Nas contas do PNUMA, o programa da ONU para o Meio Ambiente, para que as SbN atinjam toda a sua potencialidade seriam necessários US$ 11 trilhões em investimentos entre 2022 e 2050 — dito de outra forma, são US$ 500 bilhões anuais até 2050 contra os atuais US$ 200 bilhões. “Isso significa que o investimento em SbN precisa ser ampliado rápida e drasticamente”, lê-se no relatório da entidade.

No painel sobre SbN, Jack Howard, chefe da Agenda de Sistemas Mundiais do Fórum Econômico Mundial, explicou os elementos imprescindíveis para a adoção em escala das inovações inspiradas na natureza. “Tudo começa com um ambiente político previsível, transparente e eficaz. Precisamos de práticas empresariais sólidas, especialmente no setor de carbono, com créditos de alta integridade. E a filantropia tem um papel essencial como capital catalisador, preparando o terreno para o investimento privado.”

E, no Brasil, conforme estudos realizados nos últimos anos, se não falta potencial, falta alinhar governança, financiamento e métricas de impacto para transformar as SbN, de fato, em eixo estratégico de desenvolvimento sustentável.

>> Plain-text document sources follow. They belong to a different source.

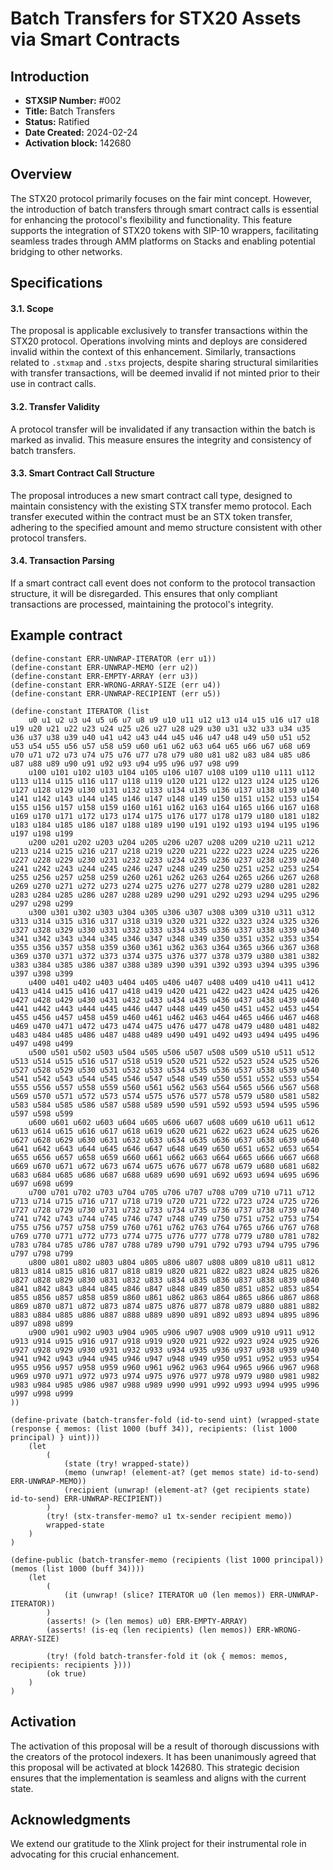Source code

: # Batch Transfers for STX20 Assets via Smart Contracts

## Introduction

- **STXSIP Number:** #002
- **Title:** Batch Transfers
- **Status:** Ratified
- **Date Created:** 2024-02-24
- **Activation block:** 142680

## Overview

The STX20 protocol primarily focuses on the fair mint concept.
However, the introduction of batch transfers through smart contract calls is essential for enhancing the protocol's flexibility and functionality.
This feature supports the integration of STX20 tokens with SIP-10 wrappers, facilitating seamless trades through AMM platforms on Stacks and enabling potential bridging to other networks.

## Specifications

#### 3.1. Scope

The proposal is applicable exclusively to transfer transactions within the STX20 protocol.
Operations involving mints and deploys are considered invalid within the context of this enhancement.
Similarly, transactions related to `.stxmap` and `.stxs` projects, despite sharing structural similarities with transfer transactions, will be deemed invalid if not minted prior to their use in contract calls.

#### 3.2. Transfer Validity

A protocol transfer will be invalidated if any transaction within the batch is marked as invalid. This measure ensures the integrity and consistency of batch transfers.

#### 3.3. Smart Contract Call Structure

The proposal introduces a new smart contract call type, designed to maintain consistency with the existing STX transfer memo protocol. Each transfer executed within the contract must be an STX token transfer, adhering to the specified amount and memo structure consistent with other protocol transfers.

#### 3.4. Transaction Parsing

If a smart contract call event does not conform to the protocol transaction structure, it will be disregarded. This ensures that only compliant transactions are processed, maintaining the protocol's integrity.

## Example contract

```clarity
(define-constant ERR-UNWRAP-ITERATOR (err u1))
(define-constant ERR-UNWRAP-MEMO (err u2))
(define-constant ERR-EMPTY-ARRAY (err u3))
(define-constant ERR-WRONG-ARRAY-SIZE (err u4))
(define-constant ERR-UNWRAP-RECIPIENT (err u5))

(define-constant ITERATOR (list
    u0 u1 u2 u3 u4 u5 u6 u7 u8 u9 u10 u11 u12 u13 u14 u15 u16 u17 u18 u19 u20 u21 u22 u23 u24 u25 u26 u27 u28 u29 u30 u31 u32 u33 u34 u35 u36 u37 u38 u39 u40 u41 u42 u43 u44 u45 u46 u47 u48 u49 u50 u51 u52 u53 u54 u55 u56 u57 u58 u59 u60 u61 u62 u63 u64 u65 u66 u67 u68 u69 u70 u71 u72 u73 u74 u75 u76 u77 u78 u79 u80 u81 u82 u83 u84 u85 u86 u87 u88 u89 u90 u91 u92 u93 u94 u95 u96 u97 u98 u99
    u100 u101 u102 u103 u104 u105 u106 u107 u108 u109 u110 u111 u112 u113 u114 u115 u116 u117 u118 u119 u120 u121 u122 u123 u124 u125 u126 u127 u128 u129 u130 u131 u132 u133 u134 u135 u136 u137 u138 u139 u140 u141 u142 u143 u144 u145 u146 u147 u148 u149 u150 u151 u152 u153 u154 u155 u156 u157 u158 u159 u160 u161 u162 u163 u164 u165 u166 u167 u168 u169 u170 u171 u172 u173 u174 u175 u176 u177 u178 u179 u180 u181 u182 u183 u184 u185 u186 u187 u188 u189 u190 u191 u192 u193 u194 u195 u196 u197 u198 u199
    u200 u201 u202 u203 u204 u205 u206 u207 u208 u209 u210 u211 u212 u213 u214 u215 u216 u217 u218 u219 u220 u221 u222 u223 u224 u225 u226 u227 u228 u229 u230 u231 u232 u233 u234 u235 u236 u237 u238 u239 u240 u241 u242 u243 u244 u245 u246 u247 u248 u249 u250 u251 u252 u253 u254 u255 u256 u257 u258 u259 u260 u261 u262 u263 u264 u265 u266 u267 u268 u269 u270 u271 u272 u273 u274 u275 u276 u277 u278 u279 u280 u281 u282 u283 u284 u285 u286 u287 u288 u289 u290 u291 u292 u293 u294 u295 u296 u297 u298 u299
    u300 u301 u302 u303 u304 u305 u306 u307 u308 u309 u310 u311 u312 u313 u314 u315 u316 u317 u318 u319 u320 u321 u322 u323 u324 u325 u326 u327 u328 u329 u330 u331 u332 u333 u334 u335 u336 u337 u338 u339 u340 u341 u342 u343 u344 u345 u346 u347 u348 u349 u350 u351 u352 u353 u354 u355 u356 u357 u358 u359 u360 u361 u362 u363 u364 u365 u366 u367 u368 u369 u370 u371 u372 u373 u374 u375 u376 u377 u378 u379 u380 u381 u382 u383 u384 u385 u386 u387 u388 u389 u390 u391 u392 u393 u394 u395 u396 u397 u398 u399
    u400 u401 u402 u403 u404 u405 u406 u407 u408 u409 u410 u411 u412 u413 u414 u415 u416 u417 u418 u419 u420 u421 u422 u423 u424 u425 u426 u427 u428 u429 u430 u431 u432 u433 u434 u435 u436 u437 u438 u439 u440 u441 u442 u443 u444 u445 u446 u447 u448 u449 u450 u451 u452 u453 u454 u455 u456 u457 u458 u459 u460 u461 u462 u463 u464 u465 u466 u467 u468 u469 u470 u471 u472 u473 u474 u475 u476 u477 u478 u479 u480 u481 u482 u483 u484 u485 u486 u487 u488 u489 u490 u491 u492 u493 u494 u495 u496 u497 u498 u499
    u500 u501 u502 u503 u504 u505 u506 u507 u508 u509 u510 u511 u512 u513 u514 u515 u516 u517 u518 u519 u520 u521 u522 u523 u524 u525 u526 u527 u528 u529 u530 u531 u532 u533 u534 u535 u536 u537 u538 u539 u540 u541 u542 u543 u544 u545 u546 u547 u548 u549 u550 u551 u552 u553 u554 u555 u556 u557 u558 u559 u560 u561 u562 u563 u564 u565 u566 u567 u568 u569 u570 u571 u572 u573 u574 u575 u576 u577 u578 u579 u580 u581 u582 u583 u584 u585 u586 u587 u588 u589 u590 u591 u592 u593 u594 u595 u596 u597 u598 u599
    u600 u601 u602 u603 u604 u605 u606 u607 u608 u609 u610 u611 u612 u613 u614 u615 u616 u617 u618 u619 u620 u621 u622 u623 u624 u625 u626 u627 u628 u629 u630 u631 u632 u633 u634 u635 u636 u637 u638 u639 u640 u641 u642 u643 u644 u645 u646 u647 u648 u649 u650 u651 u652 u653 u654 u655 u656 u657 u658 u659 u660 u661 u662 u663 u664 u665 u666 u667 u668 u669 u670 u671 u672 u673 u674 u675 u676 u677 u678 u679 u680 u681 u682 u683 u684 u685 u686 u687 u688 u689 u690 u691 u692 u693 u694 u695 u696 u697 u698 u699
    u700 u701 u702 u703 u704 u705 u706 u707 u708 u709 u710 u711 u712 u713 u714 u715 u716 u717 u718 u719 u720 u721 u722 u723 u724 u725 u726 u727 u728 u729 u730 u731 u732 u733 u734 u735 u736 u737 u738 u739 u740 u741 u742 u743 u744 u745 u746 u747 u748 u749 u750 u751 u752 u753 u754 u755 u756 u757 u758 u759 u760 u761 u762 u763 u764 u765 u766 u767 u768 u769 u770 u771 u772 u773 u774 u775 u776 u777 u778 u779 u780 u781 u782 u783 u784 u785 u786 u787 u788 u789 u790 u791 u792 u793 u794 u795 u796 u797 u798 u799
    u800 u801 u802 u803 u804 u805 u806 u807 u808 u809 u810 u811 u812 u813 u814 u815 u816 u817 u818 u819 u820 u821 u822 u823 u824 u825 u826 u827 u828 u829 u830 u831 u832 u833 u834 u835 u836 u837 u838 u839 u840 u841 u842 u843 u844 u845 u846 u847 u848 u849 u850 u851 u852 u853 u854 u855 u856 u857 u858 u859 u860 u861 u862 u863 u864 u865 u866 u867 u868 u869 u870 u871 u872 u873 u874 u875 u876 u877 u878 u879 u880 u881 u882 u883 u884 u885 u886 u887 u888 u889 u890 u891 u892 u893 u894 u895 u896 u897 u898 u899
    u900 u901 u902 u903 u904 u905 u906 u907 u908 u909 u910 u911 u912 u913 u914 u915 u916 u917 u918 u919 u920 u921 u922 u923 u924 u925 u926 u927 u928 u929 u930 u931 u932 u933 u934 u935 u936 u937 u938 u939 u940 u941 u942 u943 u944 u945 u946 u947 u948 u949 u950 u951 u952 u953 u954 u955 u956 u957 u958 u959 u960 u961 u962 u963 u964 u965 u966 u967 u968 u969 u970 u971 u972 u973 u974 u975 u976 u977 u978 u979 u980 u981 u982 u983 u984 u985 u986 u987 u988 u989 u990 u991 u992 u993 u994 u995 u996 u997 u998 u999
))

(define-private (batch-transfer-fold (id-to-send uint) (wrapped-state (response { memos: (list 1000 (buff 34)), recipients: (list 1000 principal) } uint)))
    (let
        (
            (state (try! wrapped-state))
            (memo (unwrap! (element-at? (get memos state) id-to-send) ERR-UNWRAP-MEMO))
            (recipient (unwrap! (element-at? (get recipients state) id-to-send) ERR-UNWRAP-RECIPIENT))
        )
        (try! (stx-transfer-memo? u1 tx-sender recipient memo))
        wrapped-state
    )
)

(define-public (batch-transfer-memo (recipients (list 1000 principal)) (memos (list 1000 (buff 34))))
    (let
        (
            (it (unwrap! (slice? ITERATOR u0 (len memos)) ERR-UNWRAP-ITERATOR))
        )
        (asserts! (> (len memos) u0) ERR-EMPTY-ARRAY)
        (asserts! (is-eq (len recipients) (len memos)) ERR-WRONG-ARRAY-SIZE)

        (try! (fold batch-transfer-fold it (ok { memos: memos, recipients: recipients })))
        (ok true)
    )
)
```

## Activation

The activation of this proposal will be a result of thorough discussions with the creators of the protocol indexers.
It has been unanimously agreed that this proposal will be activated at block 142680.
This strategic decision ensures that the implementation is seamless and aligns with the current state.

## Acknowledgments

We extend our gratitude to the Xlink project for their instrumental role in advocating for this crucial enhancement.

Como Leonardo Fleck, diretor de Sustentabilidade do Santander, lembrou que “o perfeito é inimigo do bom”. “Não temos o luxo do tempo. Precisamos agir, aprender e ajustar enquanto avançamos.”

O executivo trabalhou com Gordon Moore (1929-2023), cofundador da Intel, e não esquece os aprendizados sobre inovação rápida, segundo o qual “se você não está falhando, você não está inovando o suficiente”.

Fleck foi taxativo na importância da união das grandes companhias rumo à economia de baixo carbono. Em novembro de 2022, Santander, Itaú Unibanco, Marfrig, Rabobank, Suzano e Vale se juntaram e fundaram a Biomas, empresa de restauração ecológica.  “Ela é um sinal poderoso de que o setor privado está pronto para agir”, disse.

O alemão Lawrence Leuschner, fundador e CEO da Capacity Foundation, incluiu um personagem chave na equação: os povos originários.

A organização liderada por Leuschner é responsável pelo projeto Classic 60, responsável pela proteção de mais de 8 milhões de hectares na Amazônia, em parceria com seis comunidades indígenas. Sem apoio às comunidades locais, ele disse, “nunca ampliaremos as soluções baseadas na natureza”.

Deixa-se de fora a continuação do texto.